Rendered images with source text
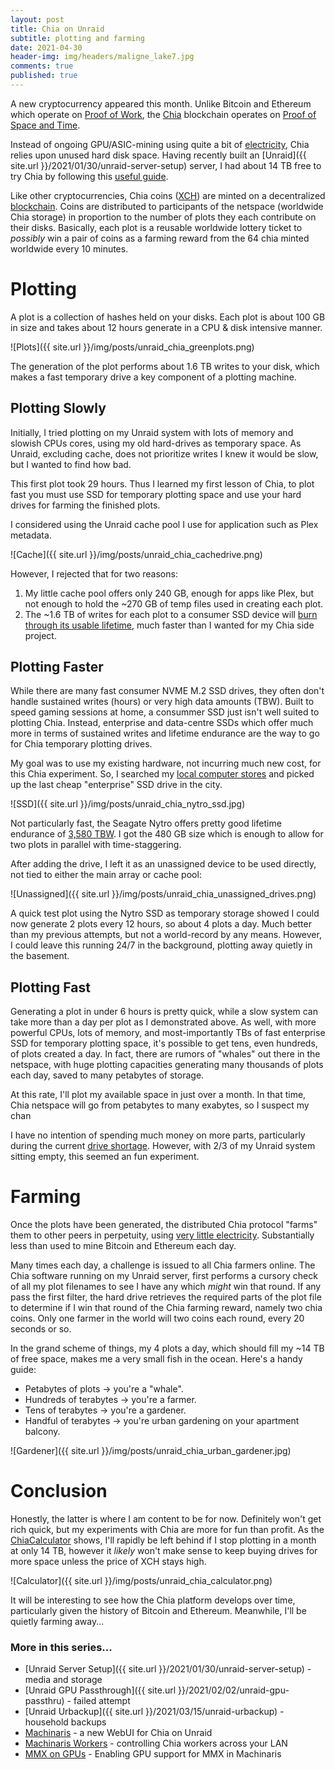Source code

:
 ```yaml
---
layout: post
title: Chia on Unraid
subtitle: plotting and farming
date: 2021-04-30
header-img: img/headers/maligne_lake7.jpg
comments: true
published: true
---
```


A new cryptocurrency appeared this month.  Unlike Bitcoin and Ethereum which operate on [Proof of Work](https://en.wikipedia.org/wiki/Proof_of_work#:~:text=Proof%20of%20work%20(PoW)%20is,minimal%20effort%20on%20their%20part.), the [Chia](https://www.chia.net/) blockchain operates on [Proof of Space and Time](https://en.wikipedia.org/wiki/Proof_of_space#:~:text=A%20proof%20of%20space%2Dtime,which%20that%20capacity%20is%20used.).  

Instead of ongoing GPU/ASIC-mining using quite a bit of [electricity](https://www.forbes.com/sites/lawrencewintermeyer/2021/03/10/bitcoins-energy-consumption-is-a-highly-charged-debate--whos-right/?sh=3b9fe6047e78), Chia relies upon unused hard disk space.  Having recently built an [Unraid]({{ site.url }}/2021/01/30/unraid-server-setup) server, I had about 14 TB free to try Chia by following this [useful guide](https://www.reddit.com/r/chia/comments/mupslc/docker_setup_and_working_on_unraid_guide/).

Like other cryptocurrencies, Chia coins ([XCH](https://www.coinbase.com/price/chia-network)) are minted on a decentralized [blockchain](https://en.wikipedia.org/wiki/Blockchain).  Coins are distributed to participants of the netspace (worldwide Chia storage) in proportion to the number of plots they each contribute on their disks.  Basically, each plot is a reusable worldwide lottery ticket to *possibly* win a pair of coins as a farming reward from the 64 chia minted worldwide every 10 minutes.

# Plotting

A plot is a collection of hashes held on your disks.  Each plot is about 100 GB in size and takes about 12 hours generate in a CPU & disk intensive manner.  

![Plots]({{ site.url }}/img/posts/unraid_chia_greenplots.png)

The generation of the plot performs about 1.6 TB writes to your disk, which makes a fast temporary drive a key component of a plotting machine.

## Plotting Slowly

Initially, I tried plotting on my Unraid system with lots of memory and slowish CPUs cores, using my old hard-drives as temporary space.  As Unraid, excluding cache, does not prioritize writes I knew it would be slow, but I wanted to find how bad.  

This first plot took 29 hours.  Thus I learned my first lesson of Chia, to plot fast you must use SSD for temporary plotting space and use your hard drives for farming the finished plots.

I considered using the Unraid cache pool I use for application such as Plex metadata.  

![Cache]({{ site.url }}/img/posts/unraid_chia_cachedrive.png)

However, I rejected that for two reasons:
1. My little cache pool offers only 240 GB, enough for apps like Plex, but not enough to hold the ~270 GB of temp files used in creating each plot.
2. The ~1.6 TB of writes for each plot to a consumer SSD device will [burn through its usable lifetime](https://github.com/Chia-Network/chia-blockchain/wiki/SSD-Endurance), much faster than I wanted for my Chia side project.



## Plotting Faster

While there are many fast consumer NVME M.2 SSD drives, they often don't handle sustained writes (hours) or very high data amounts (TBW).  Built to speed gaming sessions at home, a consummer SSD just isn't well suited to plotting Chia. Instead, enterprise and data-centre SSDs which offer much more in terms of sustained writes and lifetime endurance are the way to go for Chia temporary plotting drives.  

My goal was to use my existing hardware, not incurring much new cost, for this Chia experiment.  So, I searched my [local computer stores](https://www.memoryexpress.com/) and picked up the last cheap "enterprise" SSD drive in the city. 

![SSD]({{ site.url }}/img/posts/unraid_chia_nytro_ssd.jpg)

Not particularly fast, the Seagate Nytro offers pretty good lifetime endurance of [3,580 TBW](https://www.seagate.com/files/www-content/datasheets/pdfs/nytro-1351-1551-sata-ssdDS1992-4-1907US-en_CA.pdf).  I got the 480 GB size which is enough to allow for two plots in parallel with time-staggering.

After adding the drive, I left it as an unassigned device to be used directly, not tied to either the main array or cache pool:

![Unassigned]({{ site.url }}/img/posts/unraid_chia_unassigned_drives.png)

A quick test plot using the Nytro SSD as temporary storage showed I could now generate 2 plots every 12 hours, so about 4 plots a day.  Much better than my previous attempts, but not a world-record by any means.  However, I could leave this running 24/7 in the background, plotting away quietly in the basement.

## Plotting Fast

Generating a plot in under 6 hours is pretty quick, while a slow system can take more than a day per plot as I demonstrated above.  As well, with more powerful CPUs, lots of memory, and most-importantly TBs of fast enterprise SSD for temporary plotting space, it's possible to get tens, even hundreds, of plots created a day.  In fact, there are rumors of "whales" out there in the netspace, with huge plotting capacities generating many thousands of plots each day, saved to many petabytes of storage.

At this rate, I'll plot my available space in just over a month.  In that time, Chia netspace will go from petabytes to many exabytes, so I suspect my chan

I have no intention of spending much money on more parts, particularly during the current [drive shortage](https://www.extremetech.com/computing/322261-crypto-manipulation-is-causing-a-short-term-storage-shortage).  However, with 2/3 of my Unraid system sitting empty, this seemed an fun experiment. 

# Farming

Once the plots have been generated, the distributed Chia protocol "farms" them to other peers in perpetuity, using [very little electricity](https://chiapower.org/).  Substantially less than used to mine Bitcoin and Ethereum each day.

Many times each day, a challenge is issued to all Chia farmers online.  The Chia software running on my Unraid server, first performs a cursory check of all my plot filenames to see I have any which *might* win that round.  If any pass the first filter, the hard drive retrieves the required parts of the plot file to determine if I win that round of the Chia farming reward, namely two chia coins.  Only one farmer in the world will two coins each round, every 20 seconds or so. 

In the grand scheme of things, my 4 plots a day, which should fill my ~14 TB of free space, makes me a very small fish in the ocean.  Here's a handy guide:
* Petabytes of plots -> you're a "whale".
* Hundreds of terabytes -> you're a farmer.
* Tens of terabytes -> you're a gardener.
* Handful of terabytes -> you're urban gardening on your apartment balcony.  

![Gardener]({{ site.url }}/img/posts/unraid_chia_urban_gardener.jpg)

# Conclusion

Honestly, the latter is where I am content to be for now.  Definitely won't get rich quick, but my experiments with Chia are more for fun than profit.  As the [ChiaCalculator](https://chiacalculator.com/) shows, I'll rapidly be left behind if I stop plotting in a month at only 14 TB, however it *likely* won't make sense to keep buying drives for more space unless the price of XCH stays high.

![Calculator]({{ site.url }}/img/posts/unraid_chia_calculator.png)

It will be interesting to see how the Chia platform develops over time, particularly given the history of Bitcoin and Ethereum.  Meanwhile, I'll be quietly farming away...

### More in this series...
* [Unraid Server Setup]({{ site.url }}/2021/01/30/unraid-server-setup) - media and storage
* [Unraid GPU Passthrough]({{ site.url }}/2021/02/02/unraid-gpu-passthru) - failed attempt
* [Unraid Urbackup]({{ site.url }}/2021/03/15/unraid-urbackup) - household backups
* [Machinaris]({{site.url}}/2021/05/21/unraid-chia-machinaris/) - a new WebUI for Chia on Unraid
* [Machinaris Workers]({{site.url}}/2021/06/29/machinaris-distributed/) - controlling Chia workers across your LAN
* [MMX on GPUs]({{site.url}}/2022/02/09/mmx-gpu/) - Enabling GPU support for MMX in Machinaris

ACTIVITY » Please set down the data above exactly as given, leaving every picture out.

ANSWER BELOW »
Source code

:
 ```yaml
---
layout: post
title: Chia on Unraid
subtitle: plotting and farming
date: 2021-04-30
header-img: img/headers/maligne_lake7.jpg
comments: true
published: true
---
```


A new cryptocurrency appeared this month.  Unlike Bitcoin and Ethereum which operate on [Proof of Work](https://en.wikipedia.org/wiki/Proof_of_work#:~:text=Proof%20of%20work%20(PoW)%20is,minimal%20effort%20on%20their%20part.), the [Chia](https://www.chia.net/) blockchain operates on [Proof of Space and Time](https://en.wikipedia.org/wiki/Proof_of_space#:~:text=A%20proof%20of%20space%2Dtime,which%20that%20capacity%20is%20used.).  

Instead of ongoing GPU/ASIC-mining using quite a bit of [electricity](https://www.forbes.com/sites/lawrencewintermeyer/2021/03/10/bitcoins-energy-consumption-is-a-highly-charged-debate--whos-right/?sh=3b9fe6047e78), Chia relies upon unused hard disk space.  Having recently built an [Unraid]({{ site.url }}/2021/01/30/unraid-server-setup) server, I had about 14 TB free to try Chia by following this [useful guide](https://www.reddit.com/r/chia/comments/mupslc/docker_setup_and_working_on_unraid_guide/).

Like other cryptocurrencies, Chia coins ([XCH](https://www.coinbase.com/price/chia-network)) are minted on a decentralized [blockchain](https://en.wikipedia.org/wiki/Blockchain).  Coins are distributed to participants of the netspace (worldwide Chia storage) in proportion to the number of plots they each contribute on their disks.  Basically, each plot is a reusable worldwide lottery ticket to *possibly* win a pair of coins as a farming reward from the 64 chia minted worldwide every 10 minutes.

# Plotting

A plot is a collection of hashes held on your disks.  Each plot is about 100 GB in size and takes about 12 hours generate in a CPU & disk intensive manner.  

![Plots]({{ site.url }}/img/posts/unraid_chia_greenplots.png)

The generation of the plot performs about 1.6 TB writes to your disk, which makes a fast temporary drive a key component of a plotting machine.

## Plotting Slowly

Initially, I tried plotting on my Unraid system with lots of memory and slowish CPUs cores, using my old hard-drives as temporary space.  As Unraid, excluding cache, does not prioritize writes I knew it would be slow, but I wanted to find how bad.  

This first plot took 29 hours.  Thus I learned my first lesson of Chia, to plot fast you must use SSD for temporary plotting space and use your hard drives for farming the finished plots.

I considered using the Unraid cache pool I use for application such as Plex metadata.  

![Cache]({{ site.url }}/img/posts/unraid_chia_cachedrive.png)

However, I rejected that for two reasons:
1. My little cache pool offers only 240 GB, enough for apps like Plex, but not enough to hold the ~270 GB of temp files used in creating each plot.
2. The ~1.6 TB of writes for each plot to a consumer SSD device will [burn through its usable lifetime](https://github.com/Chia-Network/chia-blockchain/wiki/SSD-Endurance), much faster than I wanted for my Chia side project.



## Plotting Faster

While there are many fast consumer NVME M.2 SSD drives, they often don't handle sustained writes (hours) or very high data amounts (TBW).  Built to speed gaming sessions at home, a consummer SSD just isn't well suited to plotting Chia. Instead, enterprise and data-centre SSDs which offer much more in terms of sustained writes and lifetime endurance are the way to go for Chia temporary plotting drives.  

My goal was to use my existing hardware, not incurring much new cost, for this Chia experiment.  So, I searched my [local computer stores](https://www.memoryexpress.com/) and picked up the last cheap "enterprise" SSD drive in the city. 

![SSD]({{ site.url }}/img/posts/unraid_chia_nytro_ssd.jpg)

Not particularly fast, the Seagate Nytro offers pretty good lifetime endurance of [3,580 TBW](https://www.seagate.com/files/www-content/datasheets/pdfs/nytro-1351-1551-sata-ssdDS1992-4-1907US-en_CA.pdf).  I got the 480 GB size which is enough to allow for two plots in parallel with time-staggering.

After adding the drive, I left it as an unassigned device to be used directly, not tied to either the main array or cache pool:

![Unassigned]({{ site.url }}/img/posts/unraid_chia_unassigned_drives.png)

A quick test plot using the Nytro SSD as temporary storage showed I could now generate 2 plots every 12 hours, so about 4 plots a day.  Much better than my previous attempts, but not a world-record by any means.  However, I could leave this running 24/7 in the background, plotting away quietly in the basement.

## Plotting Fast

Generating a plot in under 6 hours is pretty quick, while a slow system can take more than a day per plot as I demonstrated above.  As well, with more powerful CPUs, lots of memory, and most-importantly TBs of fast enterprise SSD for temporary plotting space, it's possible to get tens, even hundreds, of plots created a day.  In fact, there are rumors of "whales" out there in the netspace, with huge plotting capacities generating many thousands of plots each day, saved to many petabytes of storage.

At this rate, I'll plot my available space in just over a month.  In that time, Chia netspace will go from petabytes to many exabytes, so I suspect my chan

I have no intention of spending much money on more parts, particularly during the current [drive shortage](https://www.extremetech.com/computing/322261-crypto-manipulation-is-causing-a-short-term-storage-shortage).  However, with 2/3 of my Unraid system sitting empty, this seemed an fun experiment. 

# Farming

Once the plots have been generated, the distributed Chia protocol "farms" them to other peers in perpetuity, using [very little electricity](https://chiapower.org/).  Substantially less than used to mine Bitcoin and Ethereum each day.

Many times each day, a challenge is issued to all Chia farmers online.  The Chia software running on my Unraid server, first performs a cursory check of all my plot filenames to see I have any which *might* win that round.  If any pass the first filter, the hard drive retrieves the required parts of the plot file to determine if I win that round of the Chia farming reward, namely two chia coins.  Only one farmer in the world will two coins each round, every 20 seconds or so. 

In the grand scheme of things, my 4 plots a day, which should fill my ~14 TB of free space, makes me a very small fish in the ocean.  Here's a handy guide:
* Petabytes of plots -> you're a "whale".
* Hundreds of terabytes -> you're a farmer.
* Tens of terabytes -> you're a gardener.
* Handful of terabytes -> you're urban gardening on your apartment balcony.  

![Gardener]({{ site.url }}/img/posts/unraid_chia_urban_gardener.jpg)

# Conclusion

Honestly, the latter is where I am content to be for now.  Definitely won't get rich quick, but my experiments with Chia are more for fun than profit.  As the [ChiaCalculator](https://chiacalculator.com/) shows, I'll rapidly be left behind if I stop plotting in a month at only 14 TB, however it *likely* won't make sense to keep buying drives for more space unless the price of XCH stays high.

![Calculator]({{ site.url }}/img/posts/unraid_chia_calculator.png)

It will be interesting to see how the Chia platform develops over time, particularly given the history of Bitcoin and Ethereum.  Meanwhile, I'll be quietly farming away...

### More in this series...
* [Unraid Server Setup]({{ site.url }}/2021/01/30/unraid-server-setup) - media and storage
* [Unraid GPU Passthrough]({{ site.url }}/2021/02/02/unraid-gpu-passthru) - failed attempt
* [Unraid Urbackup]({{ site.url }}/2021/03/15/unraid-urbackup) - household backups
* [Machinaris]({{site.url}}/2021/05/21/unraid-chia-machinaris/) - a new WebUI for Chia on Unraid
* [Machinaris Workers]({{site.url}}/2021/06/29/machinaris-distributed/) - controlling Chia workers across your LAN
* [MMX on GPUs]({{site.url}}/2022/02/09/mmx-gpu/) - Enabling GPU support for MMX in Machinaris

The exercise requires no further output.